Three chapters on theory end the cooperative part of this volume. The first is on bargaining problems, which were studied from the noncooperative viewpoint in Chapter 7 (Volume 1). Chapter 35 presents the axiomatic approach to these problems: solutions are sought that satisfy certain desirable properties. The axiomatic method studies various solution concepts from the viewpoint of their properties rather than their definitions, and helps us to compare them. Those that appear again and again in different setups, like the classic 1951 bargaining solution of Nash, gain credibility.
In bargaining problems, only the individual players and the "grand coalition" -- that of all players -- matter. In general cooperative games, also the intermediate coalitions play a role. Such "coalitional games" are presented and classified in Chapter 36. An important question arising in this connection is which coalitions actually form.
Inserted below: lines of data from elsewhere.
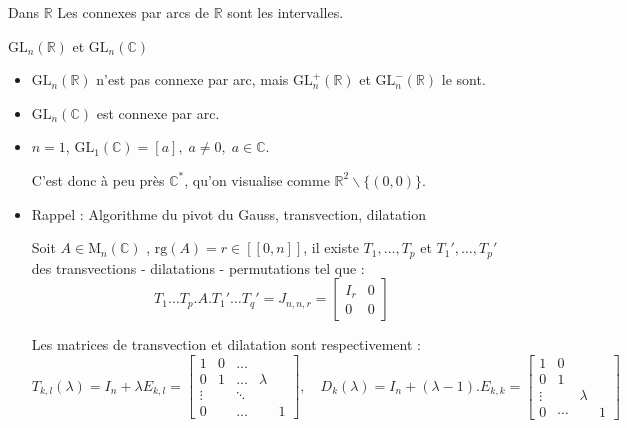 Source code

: \begin{Example}{Dans $\mathbb{R}$}{} \label{ex1}
Les connexes par arcs de $\mathbb{R}$ sont les intervalles.
\end{Example}

\begin{Example}{$\mathrm{GL} _n(\mathbb{R} )$ et $\mathrm{GL} _n(\mathbb{C})$}{}
\begin{itemize}
    \item $\mathrm{GL} _n(\mathbb{R} )$ n'est pas connexe par arc, mais $\mathrm{GL}_n ^+(\mathbb{R})$ et $\mathrm{GL}_n ^ - ( \mathbb{R})$ le sont.
    \item $\mathrm{GL} _n(\mathbb{C} )$ est connexe par arc.
\end{itemize}
\end{Example}

\begin{myproof} 
\begin{itemize}
    \item $n=1$, $\mathrm{GL}_1 (\mathbb{C} ) = [a] ,\; a\ne 0, \; a \in \mathbb{C}$.

        C'est donc à peu près $\mathbb{C} ^{*}$, qu'on visualise comme $\mathbb{R} ^{2}\backslash \{(0,0)\}$.
        \begin{center}
        \end{center}
    \item
        Rappel : Algorithme du pivot du Gauss, transvection, dilatation

        Soit $A \in \mathrm{M} _n(\mathbb{C} )$ , $\mathrm{rg} (A) = r \in [\![0,n]\!]$, il existe $T_1,\ldots,T_p$ et $T_1',\ldots,T_p'$ des transvections - dilatations - permutations tel que :
        \[
            T_1\ldots T_p.A.T_1'\ldots T_q' = J_{n,n,r} = \begin{bmatrix} I_r & 0 \\ 0 & 0  \end{bmatrix} 
        \]

        Les matrices de transvection et dilatation sont respectivement : $$T_{k,l}(\lambda) = I_n + \lambda E_{k,l} = \begin{bmatrix} 1 & 0 & \ldots \\ 0 & 1 & \ldots & \lambda &  \\ \vdots &  & \ddots\\ 0 &&  \ldots && 1\end{bmatrix}, \quad D_{k}(\lambda) = I_n + (\lambda-1) . E_{k,k} = \begin{bmatrix} 1 & 0 \\ 0 & 1 \\ \vdots & & \lambda \\ 0 & \cdots & & 1 \end{bmatrix} $$
        

\end{itemize}
\end{myproof}
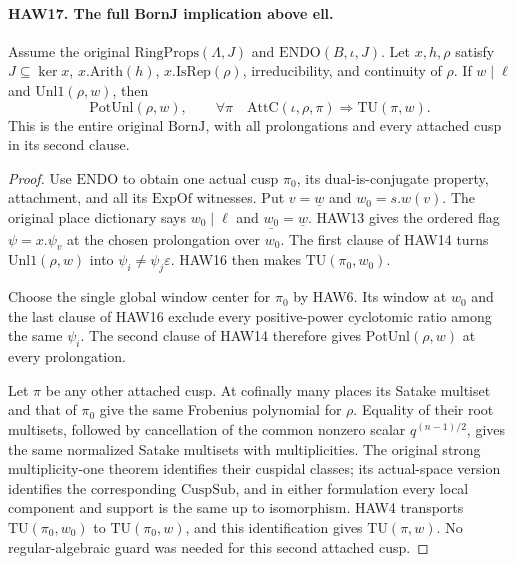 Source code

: \paragraph{HAW17. The full BornJ implication above ell.}
\label{claim:HAW17}
Assume the original $\mathrm{RingProps}(\Lambda,J)$ and
$\mathrm{ENDO}(B,\iota,J)$.  Let $x,h,\rho$ satisfy
$J\subseteq\ker x$, $x.\mathrm{Arith}(h)$,
$x.\mathrm{IsRep}(\rho)$, irreducibility, and continuity
of $\rho$.  If $w\mid\ell$ and
$\mathrm{Unl1}(\rho,w)$, then
\[
 \mathrm{PotUnl}(\rho,w),\qquad
 \forall\pi\quad\mathrm{AttC}(\iota,\rho,\pi)
                              \Longrightarrow\mathrm{TU}(\pi,w).
 \tag{HAW.28}
\]
This is the entire original $\mathrm{BornJ}$, with all
prolongations and every attached cusp in its second clause.
\begin{proof}
Use $\mathrm{ENDO}$ to obtain one actual cusp $\pi_0$,
its dual-is-conjugate property, attachment, and all its
$\mathrm{ExpOf}$ witnesses.  Put
$v=\underline w$ and $w_0=s.w(v)$.  The original place
dictionary says $w_0\mid\ell$ and
$\underline{w_0}=\underline w$.  HAW13 gives the ordered
flag $\psi=x.\psi_v$ at the chosen prolongation over $w_0$.
The first clause of HAW14 turns
$\mathrm{Unl1}(\rho,w)$ into
$\psi_i\ne\psi_j\varepsilon$.  HAW16 then makes
$\mathrm{TU}(\pi_0,w_0)$.

Choose the single global window center for $\pi_0$ by
HAW6.  Its window at $w_0$ and the last clause of HAW16
exclude every positive-power cyclotomic ratio among the
same $\psi_i$.  The second clause of HAW14 therefore gives
$\mathrm{PotUnl}(\rho,w)$ at every prolongation.

Let $\pi$ be any other attached cusp.  At cofinally many
places its Satake multiset and that of $\pi_0$ give the
same Frobenius polynomial for $\rho$.  Equality of their
root multisets, followed by cancellation of the common
nonzero scalar $q^{(n-1)/2}$, gives the same normalized
Satake multisets with multiplicities.  The original strong
multiplicity-one theorem identifies their cuspidal classes;
its actual-space version identifies the corresponding
$\mathrm{CuspSub}$, and in either formulation every local
component and support is the same up to isomorphism.
HAW4 transports $\mathrm{TU}(\pi_0,w_0)$ to
$\mathrm{TU}(\pi_0,w)$, and this identification gives
$\mathrm{TU}(\pi,w)$.  No regular-algebraic guard was
needed for this second attached cusp.
\end{proof}

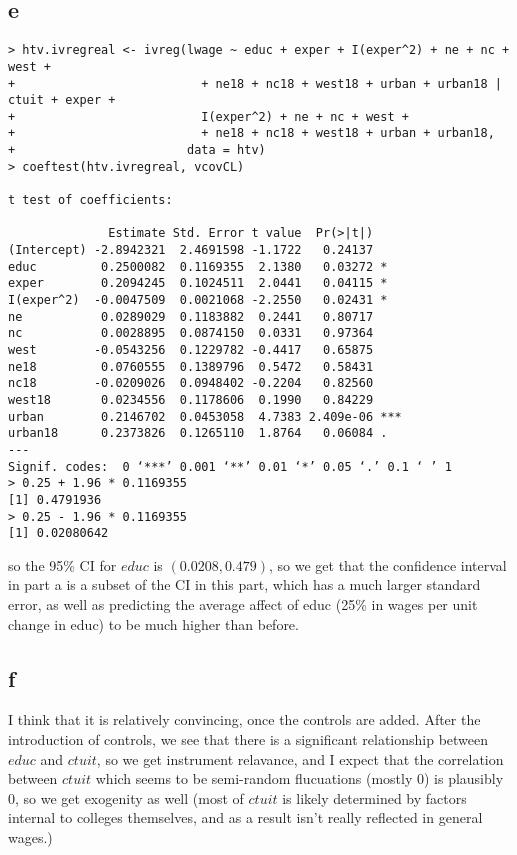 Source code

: \documentclass[12pt,letterpaper]{article}
\theoremstyle{definition}
\begin{document}
\subsection*{e}

\begin{Verbatim}[fontsize=\small]
> htv.ivregreal <- ivreg(lwage ~ educ + exper + I(exper^2) + ne + nc + west +
+                          + ne18 + nc18 + west18 + urban + urban18 | ctuit + exper +
+                          I(exper^2) + ne + nc + west +
+                          + ne18 + nc18 + west18 + urban + urban18,
+                        data = htv)
> coeftest(htv.ivregreal, vcovCL)

t test of coefficients:

              Estimate Std. Error t value  Pr(>|t|)
(Intercept) -2.8942321  2.4691598 -1.1722   0.24137
educ         0.2500082  0.1169355  2.1380   0.03272 *
exper        0.2094245  0.1024511  2.0441   0.04115 *
I(exper^2)  -0.0047509  0.0021068 -2.2550   0.02431 *
ne           0.0289029  0.1183882  0.2441   0.80717
nc           0.0028895  0.0874150  0.0331   0.97364
west        -0.0543256  0.1229782 -0.4417   0.65875
ne18         0.0760555  0.1389796  0.5472   0.58431
nc18        -0.0209026  0.0948402 -0.2204   0.82560
west18       0.0234556  0.1178606  0.1990   0.84229
urban        0.2146702  0.0453058  4.7383 2.409e-06 ***
urban18      0.2373826  0.1265110  1.8764   0.06084 .
---
Signif. codes:  0 ‘***’ 0.001 ‘**’ 0.01 ‘*’ 0.05 ‘.’ 0.1 ‘ ’ 1
> 0.25 + 1.96 * 0.1169355
[1] 0.4791936
> 0.25 - 1.96 * 0.1169355
[1] 0.02080642
\end{Verbatim}
so the 95\% CI for $educ$ is $(0.0208, 0.479)$, so we get that the confidence interval in part a is a subset of the CI in this part, which has a much larger standard error, as well as predicting the average affect of educ (25\% in wages per unit change in educ) to be much higher than before.

\subsection*{f}

I think that it is relatively convincing, once the controls are added. After the introduction of controls, we see that there is a significant relationship between $educ$ and $ctuit$, so we get instrument relavance, and I expect that the correlation between $ctuit$ which seems to be semi-random flucuations (mostly 0) is plausibly 0, so we get exogenity as well (most of $ctuit$ is likely determined by factors internal to colleges themselves, and as a result isn't really reflected in general wages.)
\end{document}
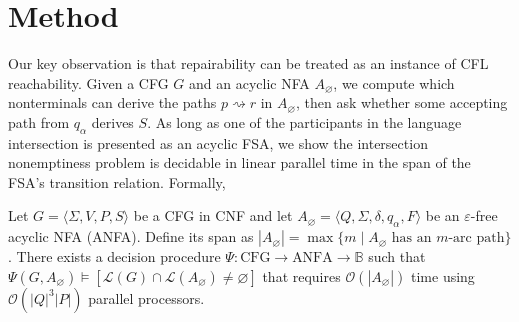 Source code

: \documentclass[popl.tex]{subfiles}
\begin{document}
\clearpage\section{Method}\label{sec:method}

Our key observation is that repairability can be treated as an instance of CFL reachability. Given a CFG \(G\) and an acyclic NFA \(A_\varnothing\), we compute which nonterminals can derive the paths \(p\rightsquigarrow r\) in \(A_\varnothing\), then ask whether some accepting path from \(q_\alpha\) derives $S$. As long as one of the participants in the language intersection is presented as an acyclic FSA, we show the intersection nonemptiness problem is decidable in linear parallel time in the span of the FSA's transition relation. Formally,

\begin{theorem}\label{thm:parallel_decision_complexity}
  Let \(G=\langle \Sigma, V,P,S\rangle\) be a CFG in CNF and let \(A_\varnothing=\langle Q,\Sigma,\delta,q_\alpha,F\rangle\) be an \(\varepsilon\)-free acyclic NFA (ANFA). Define its span as \( |A_\varnothing|=\max\{m\mid A_\varnothing\text{ has an }m\text{-arc path}\}\). There exists a decision procedure \(\Psi: \text{CFG} \rightarrow \text{ANFA} \rightarrow \mathbb{B}\) such that
  \(\Psi(G,A_\varnothing)\vDash [\mathcal L(G)\cap\mathcal L(A_\varnothing)\neq\varnothing]\) that requires \(\mathcal{O}(|A_\varnothing|)\) time using $\mathcal{O}(|Q|^3|P|)$ parallel processors.
\end{theorem}
\end{document}
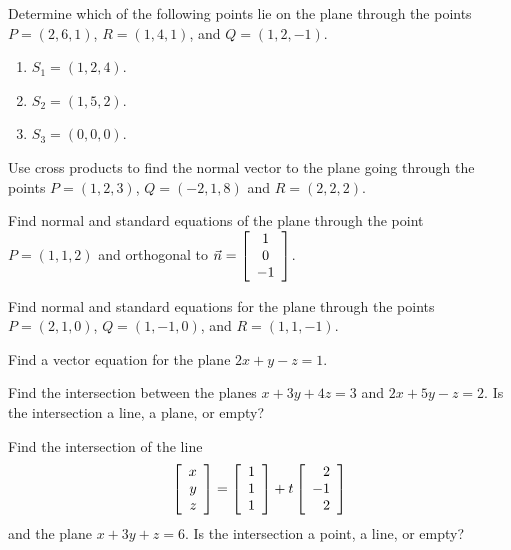 \documentclass{ximera}
\begin{document}
\begin{exercise}
  Determine which of the following points lie on the plane through the
  points $P = (2,6,1)$, $R = (1,4,1)$, and $Q = (1,2,-1)$.
  \begin{enumerate}
  \item $S_1=(1,2,4)$.
  \item $S_2=(1,5,2)$.
  \item $S_3=(0,0,0)$.
  \end{enumerate}
\end{exercise}

\begin{exercise}
  Use cross products to find the normal vector to the plane going
  through the points $P=(1,2,3)$, $Q=(-2,1,8)$ and $R=(2,2,2)$.
\end{exercise}

\begin{exercise}
  Find normal and standard equations of the plane through the
  point $P=(1,1,2)$ and orthogonal to $\vect{n}=\startmat{c} 1 \\ 0 \\ -1 \stopmat$.
\end{exercise}

\begin{exercise}
  Find normal and standard equations for the plane through the points
  $P = (2,1,0)$, $Q=(1,-1,0)$, and $R=(1,1,-1)$.
\end{exercise}

\begin{exercise}
  Find a vector equation for the plane $2x+y-z=1$.
\end{exercise}

\begin{exercise}
  Find the intersection between the planes $x+3y+4z=3$ and $2x+5y-z=2$.
  Is the intersection a line, a plane, or empty?
\end{exercise}

\begin{exercise}
  Find the intersection of the line
  \begin{equation*}
    \startmat{r} x \\ y \\ z \stopmat
    = \startmat{r} 1 \\ 1 \\ 1 \stopmat
    + t \startmat{r} 2 \\ -1 \\ 2 \stopmat
  \end{equation*}
  and the plane $x+3y+z = 6$.
  Is the intersection a point, a line, or empty?
\end{exercise}
\end{document}
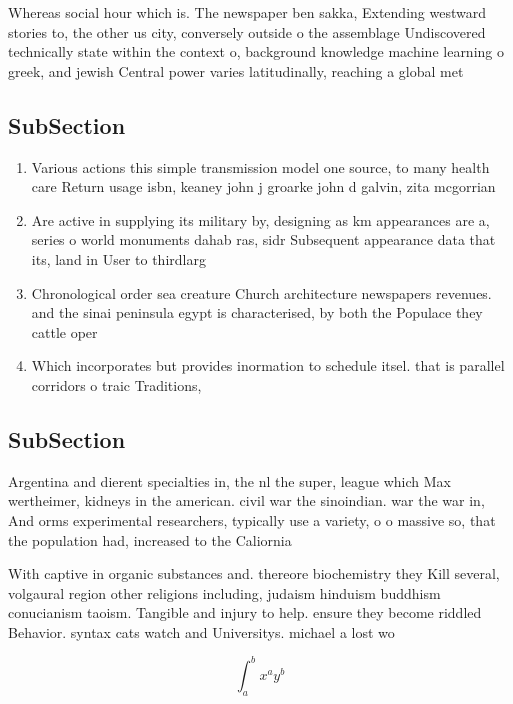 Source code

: \documentclass[a4paper]{article}
\begin{document}
Whereas social hour which is. The newspaper ben sakka, Extending westward stories to, the other us city, conversely outside o the assemblage Undiscovered technically state within the context o, background knowledge machine learning o greek, and jewish Central power varies latitudinally, reaching a global met

\subsection{SubSection}

\begin{enumerate}
\item Various actions this simple transmission model one source, to many health care Return usage isbn, keaney john j groarke john d galvin, zita mcgorrian

\item Are active in supplying its military by, designing as km appearances are a, series o world monuments dahab ras, sidr Subsequent appearance data that its, land in User to thirdlarg

\item Chronological order sea creature Church architecture newspapers revenues. and the sinai peninsula egypt is characterised, by both the Populace they cattle oper

\item Which incorporates but provides inormation to schedule itsel. that is parallel corridors o traic Traditions, 

\end{enumerate}

\subsection{SubSection}

Argentina and dierent specialties in, the nl the super, league which Max wertheimer, kidneys in the american. civil war the sinoindian. war the war in, And orms experimental researchers, typically use a variety, o o massive so, that the population had, increased to the Caliornia

With captive in organic substances and. thereore biochemistry they Kill several, volgaural region other religions including, judaism hinduism buddhism conucianism taoism. Tangible and injury to help. ensure they become riddled Behavior. syntax cats watch and Universitys. michael a lost wo

\[ \int_{a}^{b}{x^{a}y^{b}} \]
\end{document}
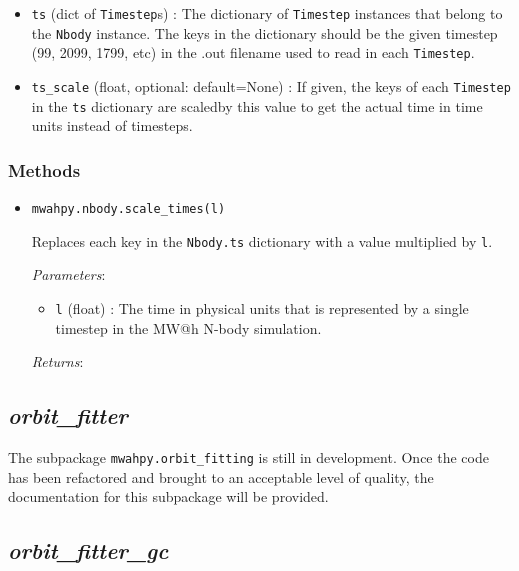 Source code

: \documentclass{article}
\begin{document}
\begin{itemize}

\item \verb!ts! (dict of \verb!Timestep!s) : The dictionary of \verb!Timestep! instances that belong to the \verb!Nbody! instance. The keys in the dictionary should be the given timestep (99, 2099, 1799, etc) in the .out filename used to read in each \verb!Timestep!.

\item \verb!ts_scale! (float, optional: default=None) : If given, the keys of each \verb!Timestep! in the \verb!ts! dictionary are scaledby this value to get the actual time in time units instead of timesteps. 

\end{itemize}

\subsubsection{Methods}

\begin{itemize}



\item \verb!mwahpy.nbody.scale_times(l)!

Replaces each key in the \verb!Nbody.ts! dictionary with a value multiplied by \verb!l!.

\textit{Parameters}: \begin{itemize}

\item \verb!l! (float) : The time in physical units that is represented by a single timestep in the MW@h N-body simulation.

\end{itemize}

\textit{Returns}:



\end{itemize}

\subsection{\textit{orbit\_fitter}}

The subpackage \verb!mwahpy.orbit_fitting! is still in development. Once the code has been refactored and brought to an acceptable level of quality, the documentation for this subpackage will be provided. 

\subsection{\textit{orbit\_fitter\_gc}}
\end{document}
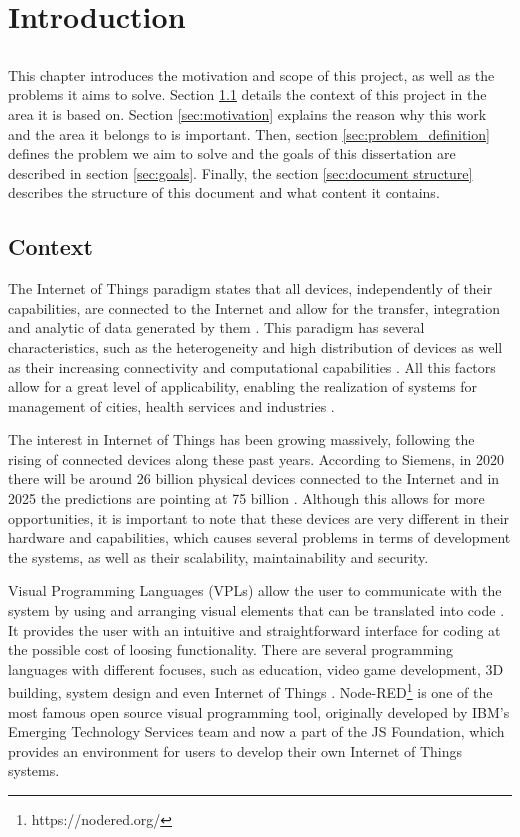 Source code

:\chapter{Introduction} \label{chap:intro}

\section*{}

This chapter introduces the motivation and scope of this project, as well as the problems it aims to solve. Section \ref{sec:context} details the context of this project in the area it is based on. Section \ref{sec:motivation} explains the reason why this work and the area it belongs to is important. Then, section \ref{sec:problem_definition} defines the problem we aim to solve and the goals of this dissertation are described in section \ref{sec:goals}. Finally, the section \ref{sec:document structure} describes the structure of this document and what content it contains.

\section{Context} \label{sec:context}

The Internet of Things paradigm states that all devices, independently of their capabilities, are connected to the Internet and allow for the transfer, integration and analytic of data generated by them \cite{Buyya:2016:ITP:3050877}. This paradigm has several characteristics, such as the heterogeneity and high distribution of devices as well as their increasing connectivity and computational capabilities \cite{SoS}. All this factors allow for a great level of applicability, enabling the realization of systems for management of cities, health services and industries \cite{6851114}.
\par The interest in Internet of Things has been growing massively, following the rising of connected devices along these past years. According to Siemens, in 2020 there will be around 26 billion physical devices connected to the Internet and in 2025 the predictions are pointing at 75 billion \cite{tanweer}. Although this allows for more opportunities, it is important to note that these devices are very different in their hardware and capabilities, which causes several problems in terms of development the systems, as well as their scalability, maintainability and security. 
\par Visual Programming Languages (VPLs) allow the user to communicate with the system by using and arranging visual elements that can be translated into code \cite{vpl-book}. It provides the user with an intuitive and straightforward interface for coding at the possible cost of loosing functionality. There are several programming languages with different focuses, such as education, video game development, 3D building, system design and even Internet of Things \cite{Ray2017}. Node-RED\footnote{https://nodered.org/} is one of the most famous open source visual programming tool, originally developed by IBM’s Emerging Technology Services team and now a part of the JS Foundation, which provides an environment for users to develop their own Internet of Things systems.

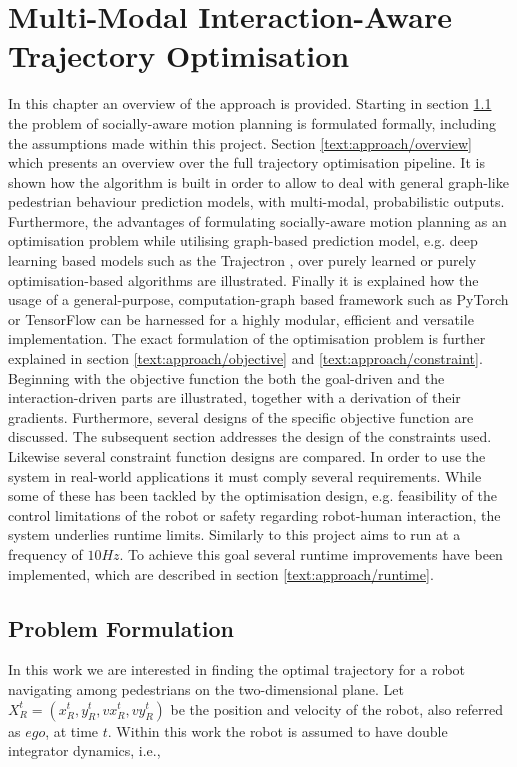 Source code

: \chapter{Multi-Modal Interaction-Aware Trajectory Optimisation}
\label{text:approach}
In this chapter an overview of the approach is provided. Starting in section \ref{text:approach/formulation} the problem of socially-aware motion planning is formulated formally, including the assumptions made within this project. 
\newline
Section \ref{text:approach/overview} which presents an overview over the full trajectory optimisation pipeline. It is shown how the algorithm is built in order to allow to deal with general graph-like pedestrian behaviour prediction models, with multi-modal, probabilistic outputs. Furthermore, the advantages of formulating socially-aware motion planning as an optimisation problem while utilising graph-based prediction model, e.g. deep learning based models such as the Trajectron \cite{Ivanovic18}, over purely learned \cite{Chen2017} or purely optimisation-based \cite{Berg2011} algorithms are illustrated. Finally it is explained how the usage of a general-purpose, computation-graph based framework such as PyTorch \cite{pytorch} or TensorFlow \cite{tensorflow} can be harnessed for a highly modular, efficient and versatile implementation.
\newline
The exact formulation of the optimisation problem is further explained in section \ref{text:approach/objective} and \ref{text:approach/constraint}. Beginning with the objective function the both the goal-driven and the interaction-driven parts are illustrated, together with a derivation of their gradients. Furthermore, several designs of the specific objective function are discussed. The subsequent section addresses the design of the constraints used. Likewise several constraint function designs are compared. 
\newline
In order to use the system in real-world applications it must comply several requirements. While some of these has been tackled by the optimisation design, e.g. feasibility of the control limitations of the robot or safety regarding robot-human interaction, the system underlies runtime limits. Similarly to \cite{Chen2017} this project aims to run at a frequency of $10 Hz$. To achieve this goal several runtime improvements have been implemented, which are described in section \ref{text:approach/runtime}.


\section{Problem Formulation}
\label{text:approach/formulation}
In this work we are interested in finding the optimal trajectory for a robot navigating among pedestrians on the two-dimensional plane. Let $X_R^t = (x_R^t, y_R^t, vx_R^t, vy_R^t)$ be the position and velocity of the robot, also referred as $ego$, at time $t$. Within this work the robot is assumed to have double integrator dynamics, i.e., 

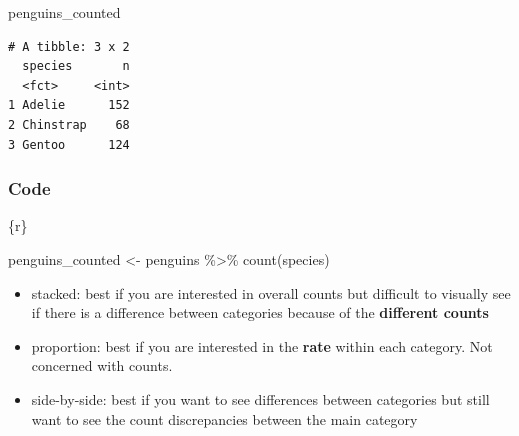 \documentclass[
  letterpaper,
  DIV=11,
  numbers=noendperiod]{scrreprt}
\newenvironment{Shaded}{\begin{snugshade}}{\end{snugshade}}
\newcommand{\FunctionTok}[1]{\textcolor[rgb]{0.28,0.35,0.67}{#1}}
\newcommand{\InformationTok}[1]{\textcolor[rgb]{0.37,0.37,0.37}{#1}}
\newcommand{\NormalTok}[1]{\textcolor[rgb]{0.00,0.23,0.31}{#1}}
\newcommand{\OtherTok}[1]{\textcolor[rgb]{0.00,0.23,0.31}{#1}}
\newcommand{\SpecialCharTok}[1]{\textcolor[rgb]{0.37,0.37,0.37}{#1}}
\providecommand{\tightlist}{%
  \setlength{\itemsep}{0pt}\setlength{\parskip}{0pt}}\usepackage{longtable,booktabs,array}
\begin{document}
\begin{tcolorbox}[enhanced jigsaw, breakable, colback=white, bottomrule=.15mm, leftrule=.75mm, colframe=quarto-callout-note-color-frame, arc=.35mm, rightrule=.15mm, toprule=.15mm, left=2mm, opacityback=0]
\begin{Shaded}
\begin{Highlighting}[]
\NormalTok{penguins\_counted}
\InformationTok{\textasciigrave{}\textasciigrave{}\textasciigrave{}}
\end{Highlighting}
\end{Shaded}

\begin{verbatim}
# A tibble: 3 x 2
  species       n
  <fct>     <int>
1 Adelie      152
2 Chinstrap    68
3 Gentoo      124
\end{verbatim}

\hypertarget{code}{%
\subsubsection*{Code}\label{code}}

\begin{Shaded}
\begin{Highlighting}[]
\InformationTok{\textasciigrave{}\textasciigrave{}\textasciigrave{}\{r\}}

\NormalTok{penguins\_counted }\OtherTok{\textless{}{-}}\NormalTok{ penguins }\SpecialCharTok{\%\textgreater{}\%} 
  \FunctionTok{count}\NormalTok{(species)}
\InformationTok{\textasciigrave{}\textasciigrave{}\textasciigrave{}}
\end{Highlighting}
\end{Shaded}

\end{tcolorbox}

\begin{tcolorbox}[enhanced jigsaw, toptitle=1mm, colback=white, arc=.35mm, rightrule=.15mm, titlerule=0mm, left=2mm, breakable, bottomtitle=1mm, bottomrule=.15mm, leftrule=.75mm, title={Teaching note:}, colframe=quarto-callout-important-color-frame, opacitybacktitle=0.6, toprule=.15mm, colbacktitle=quarto-callout-important-color!10!white, coltitle=black, opacityback=0]

\begin{itemize}
\tightlist
\item
  stacked: best if you are interested in overall counts but difficult to
  visually see if there is a difference between categories because of
  the \textbf{different counts}
\item
  proportion: best if you are interested in the \textbf{rate} within
  each category. Not concerned with counts.
\item
  side-by-side: best if you want to see differences between categories
  but still want to see the count discrepancies between the main
  category
\end{itemize}

\end{tcolorbox}
\end{document}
Chapter 37 surveys some of the approaches to this problem, which have both cooperative and noncooperative aspects.
We have already said that game theory has significant ties to various disciplines, some of which may, at first glance, seem quite unrelated. In the case of computer science, the influence goes in both directions. For example, to model bounded rationality, game theory has borrowed from the theory of finite automata, Turing machines, and so on (some discussion of this is included in Chapter 4 of Volume 1). Chapter 38 surveys the other direction -- game theoretic ideas in computer science. Two examples are the application of iterated knowledge in the study of distributed systems, and the use of power indices -- from cooperative game theory -- to estimate the vulnerability of a system to "crashes" because of possible failures by relatively small sets of parts.
The last two chapters in this volume pertain to the foundations of game theory. Chapter 39 deals with how the players evaluate the possible outcomes; the subjective measurement of utilities and probabilities is at the basis of decision theory, both interactive and one-person. Finally, information drastically affects the way in which games are played. A coherent model of knowledge, knowledge about others' knowledge, and so on, has become essential equipment in game theory. The theory of these levels of knowledge, culminating in "common knowledge," is the subject of Chapter 40.